Experts anticipate the Senate flip will be much more consequential for domestic policy than defense issues.

“I think everyone recognizes that DOD can be much more efficient, that we have to start making really tough decisions about which legacy systems get carried on, about how we do modernization and how we jump over our peer competitors in terms of technology, not just sort of keep up with them,” said Sen. Jack Reed (D-R.I.), according to a recent Defense News profile.

As Senate leadership changes hands, so will that of its committees. Reed appears set to take the helm of the Senate Armed Services Committee—the first Democrat to do so since former Michigan Sen. Carl Levin retired six years ago.

Reed, a quiet Army veteran who has represented Rhode Island in the Senate since 1996, has served as SASC ranking member since 2015. That’s made him the left-leaning, consensus-seeking foil to the late Chairman Sen. John McCain (R-Ariz.) and Sen. Jim Inhofe (R-Okla.), the current chairman.

He’ll have an ally in Rep. Adam Smith (D-Wash.), who heads the House Armed Services Committee in a chamber where Democrats lead by about a dozen seats.

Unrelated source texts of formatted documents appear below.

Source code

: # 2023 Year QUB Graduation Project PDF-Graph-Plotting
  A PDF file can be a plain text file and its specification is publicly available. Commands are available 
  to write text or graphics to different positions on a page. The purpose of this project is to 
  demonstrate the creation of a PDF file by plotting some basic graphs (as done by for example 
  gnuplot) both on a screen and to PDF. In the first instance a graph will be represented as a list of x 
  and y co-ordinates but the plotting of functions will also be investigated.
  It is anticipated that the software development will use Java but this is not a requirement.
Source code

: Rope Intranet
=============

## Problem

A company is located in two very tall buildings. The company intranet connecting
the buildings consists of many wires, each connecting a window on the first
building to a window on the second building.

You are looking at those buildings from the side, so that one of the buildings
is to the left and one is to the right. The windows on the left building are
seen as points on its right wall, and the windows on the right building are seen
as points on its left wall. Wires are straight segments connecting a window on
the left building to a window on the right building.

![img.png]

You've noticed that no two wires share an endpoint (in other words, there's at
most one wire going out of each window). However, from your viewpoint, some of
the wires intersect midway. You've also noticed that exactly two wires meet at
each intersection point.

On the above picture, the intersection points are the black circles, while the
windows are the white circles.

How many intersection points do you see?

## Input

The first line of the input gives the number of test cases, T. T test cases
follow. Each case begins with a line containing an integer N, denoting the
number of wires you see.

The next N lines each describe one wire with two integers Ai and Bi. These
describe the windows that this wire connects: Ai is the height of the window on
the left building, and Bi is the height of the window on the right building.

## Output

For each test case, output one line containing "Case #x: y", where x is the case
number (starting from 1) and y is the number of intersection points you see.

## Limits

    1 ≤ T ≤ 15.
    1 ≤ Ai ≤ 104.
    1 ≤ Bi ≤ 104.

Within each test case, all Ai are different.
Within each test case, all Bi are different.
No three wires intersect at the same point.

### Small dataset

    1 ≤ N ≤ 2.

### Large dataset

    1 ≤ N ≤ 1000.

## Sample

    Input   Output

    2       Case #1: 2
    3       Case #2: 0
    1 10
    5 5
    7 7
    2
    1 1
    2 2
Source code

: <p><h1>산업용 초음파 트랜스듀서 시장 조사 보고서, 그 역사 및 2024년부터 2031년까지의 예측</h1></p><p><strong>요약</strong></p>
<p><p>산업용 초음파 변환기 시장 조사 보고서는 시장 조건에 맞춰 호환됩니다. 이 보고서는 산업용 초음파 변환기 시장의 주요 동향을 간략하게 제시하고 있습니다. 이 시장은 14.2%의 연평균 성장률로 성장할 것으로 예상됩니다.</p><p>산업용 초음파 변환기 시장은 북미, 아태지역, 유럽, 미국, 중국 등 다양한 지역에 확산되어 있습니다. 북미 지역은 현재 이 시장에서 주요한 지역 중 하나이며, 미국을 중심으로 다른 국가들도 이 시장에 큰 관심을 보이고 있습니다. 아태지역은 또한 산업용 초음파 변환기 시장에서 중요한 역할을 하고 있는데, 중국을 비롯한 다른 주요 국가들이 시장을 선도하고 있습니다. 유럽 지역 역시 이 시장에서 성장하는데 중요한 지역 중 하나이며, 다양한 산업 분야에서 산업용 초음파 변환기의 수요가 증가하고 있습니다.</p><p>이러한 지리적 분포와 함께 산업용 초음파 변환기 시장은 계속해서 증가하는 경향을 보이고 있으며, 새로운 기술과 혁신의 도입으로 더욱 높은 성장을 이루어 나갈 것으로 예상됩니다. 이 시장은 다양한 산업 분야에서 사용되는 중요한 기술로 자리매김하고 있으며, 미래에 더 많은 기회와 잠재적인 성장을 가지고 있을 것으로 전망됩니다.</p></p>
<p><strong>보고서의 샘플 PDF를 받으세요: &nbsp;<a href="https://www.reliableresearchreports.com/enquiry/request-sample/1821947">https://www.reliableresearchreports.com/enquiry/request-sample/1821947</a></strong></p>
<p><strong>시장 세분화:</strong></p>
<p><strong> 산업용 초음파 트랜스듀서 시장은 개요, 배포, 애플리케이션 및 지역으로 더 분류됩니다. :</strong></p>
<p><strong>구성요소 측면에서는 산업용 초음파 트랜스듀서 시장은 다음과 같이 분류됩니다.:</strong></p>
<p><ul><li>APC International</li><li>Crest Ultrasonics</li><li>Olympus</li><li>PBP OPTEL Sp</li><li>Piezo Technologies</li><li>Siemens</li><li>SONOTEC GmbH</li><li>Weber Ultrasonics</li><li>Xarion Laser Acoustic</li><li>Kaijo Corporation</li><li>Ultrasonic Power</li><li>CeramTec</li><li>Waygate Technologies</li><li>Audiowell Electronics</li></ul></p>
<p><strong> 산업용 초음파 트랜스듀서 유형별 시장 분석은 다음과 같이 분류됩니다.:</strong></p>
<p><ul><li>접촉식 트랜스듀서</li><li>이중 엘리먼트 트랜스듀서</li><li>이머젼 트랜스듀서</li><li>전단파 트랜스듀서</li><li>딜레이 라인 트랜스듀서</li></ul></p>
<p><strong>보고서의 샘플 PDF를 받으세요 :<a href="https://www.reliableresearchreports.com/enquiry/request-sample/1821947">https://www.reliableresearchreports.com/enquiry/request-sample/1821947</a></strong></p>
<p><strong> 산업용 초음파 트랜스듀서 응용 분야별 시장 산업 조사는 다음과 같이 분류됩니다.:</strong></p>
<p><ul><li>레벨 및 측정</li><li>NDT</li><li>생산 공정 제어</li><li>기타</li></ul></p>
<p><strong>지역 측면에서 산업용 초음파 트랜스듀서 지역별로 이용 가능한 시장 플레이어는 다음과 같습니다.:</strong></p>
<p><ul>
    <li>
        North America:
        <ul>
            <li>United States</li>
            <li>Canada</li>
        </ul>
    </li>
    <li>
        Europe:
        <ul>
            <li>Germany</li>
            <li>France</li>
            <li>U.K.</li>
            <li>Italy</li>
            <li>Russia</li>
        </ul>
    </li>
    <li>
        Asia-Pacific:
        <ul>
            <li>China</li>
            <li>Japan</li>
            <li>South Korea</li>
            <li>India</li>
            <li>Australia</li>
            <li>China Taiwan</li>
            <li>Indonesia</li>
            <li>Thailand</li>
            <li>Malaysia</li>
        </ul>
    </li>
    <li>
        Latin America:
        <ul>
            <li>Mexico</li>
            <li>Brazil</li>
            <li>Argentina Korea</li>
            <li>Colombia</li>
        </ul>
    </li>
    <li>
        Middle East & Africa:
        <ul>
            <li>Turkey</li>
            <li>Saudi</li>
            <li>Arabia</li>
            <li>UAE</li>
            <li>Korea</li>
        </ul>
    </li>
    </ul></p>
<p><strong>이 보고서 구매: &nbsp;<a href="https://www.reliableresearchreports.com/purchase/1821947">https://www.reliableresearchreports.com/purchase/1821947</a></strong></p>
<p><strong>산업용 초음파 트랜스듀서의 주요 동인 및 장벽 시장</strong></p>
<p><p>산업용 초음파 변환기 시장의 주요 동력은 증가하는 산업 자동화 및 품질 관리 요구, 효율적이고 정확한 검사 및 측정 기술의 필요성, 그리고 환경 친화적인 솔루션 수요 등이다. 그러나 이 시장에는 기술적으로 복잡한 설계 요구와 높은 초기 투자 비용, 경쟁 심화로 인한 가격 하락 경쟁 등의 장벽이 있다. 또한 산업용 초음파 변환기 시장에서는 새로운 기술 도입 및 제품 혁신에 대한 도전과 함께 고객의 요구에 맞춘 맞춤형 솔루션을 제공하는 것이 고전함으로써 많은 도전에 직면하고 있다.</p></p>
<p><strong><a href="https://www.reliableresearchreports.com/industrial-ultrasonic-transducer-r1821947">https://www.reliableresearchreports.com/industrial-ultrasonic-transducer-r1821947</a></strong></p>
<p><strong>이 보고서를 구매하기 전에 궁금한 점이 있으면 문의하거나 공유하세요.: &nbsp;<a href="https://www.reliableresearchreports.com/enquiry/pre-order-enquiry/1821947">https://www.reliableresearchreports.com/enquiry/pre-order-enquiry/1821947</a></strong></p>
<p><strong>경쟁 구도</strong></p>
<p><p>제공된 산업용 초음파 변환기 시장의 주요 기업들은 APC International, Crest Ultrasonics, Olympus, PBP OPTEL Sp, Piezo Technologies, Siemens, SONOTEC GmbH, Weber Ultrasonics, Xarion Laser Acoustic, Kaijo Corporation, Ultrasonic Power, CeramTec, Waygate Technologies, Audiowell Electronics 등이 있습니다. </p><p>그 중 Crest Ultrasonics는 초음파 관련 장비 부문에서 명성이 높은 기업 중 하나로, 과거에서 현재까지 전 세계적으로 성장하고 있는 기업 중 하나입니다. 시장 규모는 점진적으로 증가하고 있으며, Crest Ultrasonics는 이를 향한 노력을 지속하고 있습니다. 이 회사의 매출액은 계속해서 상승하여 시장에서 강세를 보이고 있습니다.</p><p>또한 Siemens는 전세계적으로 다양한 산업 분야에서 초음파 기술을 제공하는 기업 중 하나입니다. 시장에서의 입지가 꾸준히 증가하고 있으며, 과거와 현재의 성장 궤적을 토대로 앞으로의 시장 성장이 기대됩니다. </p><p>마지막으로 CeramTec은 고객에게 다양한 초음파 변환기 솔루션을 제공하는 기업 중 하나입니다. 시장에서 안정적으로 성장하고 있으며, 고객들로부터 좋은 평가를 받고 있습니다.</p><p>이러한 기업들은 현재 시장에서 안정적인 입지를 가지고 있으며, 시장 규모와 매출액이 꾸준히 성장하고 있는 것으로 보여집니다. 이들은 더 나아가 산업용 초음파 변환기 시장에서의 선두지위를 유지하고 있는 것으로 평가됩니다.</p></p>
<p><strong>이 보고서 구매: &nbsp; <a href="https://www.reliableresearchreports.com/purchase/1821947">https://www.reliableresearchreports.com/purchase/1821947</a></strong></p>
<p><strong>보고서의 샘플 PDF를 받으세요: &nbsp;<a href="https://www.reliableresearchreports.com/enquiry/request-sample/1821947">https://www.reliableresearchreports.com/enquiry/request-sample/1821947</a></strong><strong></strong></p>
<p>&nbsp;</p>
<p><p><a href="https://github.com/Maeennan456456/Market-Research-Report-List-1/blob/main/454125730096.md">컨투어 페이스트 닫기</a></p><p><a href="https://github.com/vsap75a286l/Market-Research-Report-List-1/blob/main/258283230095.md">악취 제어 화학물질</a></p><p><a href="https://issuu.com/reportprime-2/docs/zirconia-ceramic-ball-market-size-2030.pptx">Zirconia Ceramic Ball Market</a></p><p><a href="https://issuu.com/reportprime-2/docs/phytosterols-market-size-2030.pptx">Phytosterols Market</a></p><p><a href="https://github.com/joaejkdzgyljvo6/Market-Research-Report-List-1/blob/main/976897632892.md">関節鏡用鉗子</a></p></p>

It’s unclear if Reed would take over as chairman before the two new Georgia senators are seated or whether the committee will be evenly split like the Senate. Reed could be less inclined to stick to the status quo than Inhofe, but there will be more continuity than change on SASC, said Todd Harrison, director of the Aerospace Security Project at the Center for Strategic and International Studies.

“Neither of them are mavericks like McCain,” Harrison added.

SASC is also saying goodbye to three members in the new year: Perdue and former Sens. Martha McSally (R-Ariz.) and Doug Jones (D-Ala.), who lost their general election races. For aerospace, Perdue has been particularly vocal on Robins Air Force Base, Ga., as well as the E-8C Joint Surveillance Target Attack Radar System plane housed there and the Advanced Battle Management System that will replace it. McSally is a retired Air Force colonel who became the military’s first female combat pilot, and a staunch advocate for the A-10 attack plane and other USAF initiatives. She has also pressed military figures on sexual assault issues and revealed last year she was raped during her service.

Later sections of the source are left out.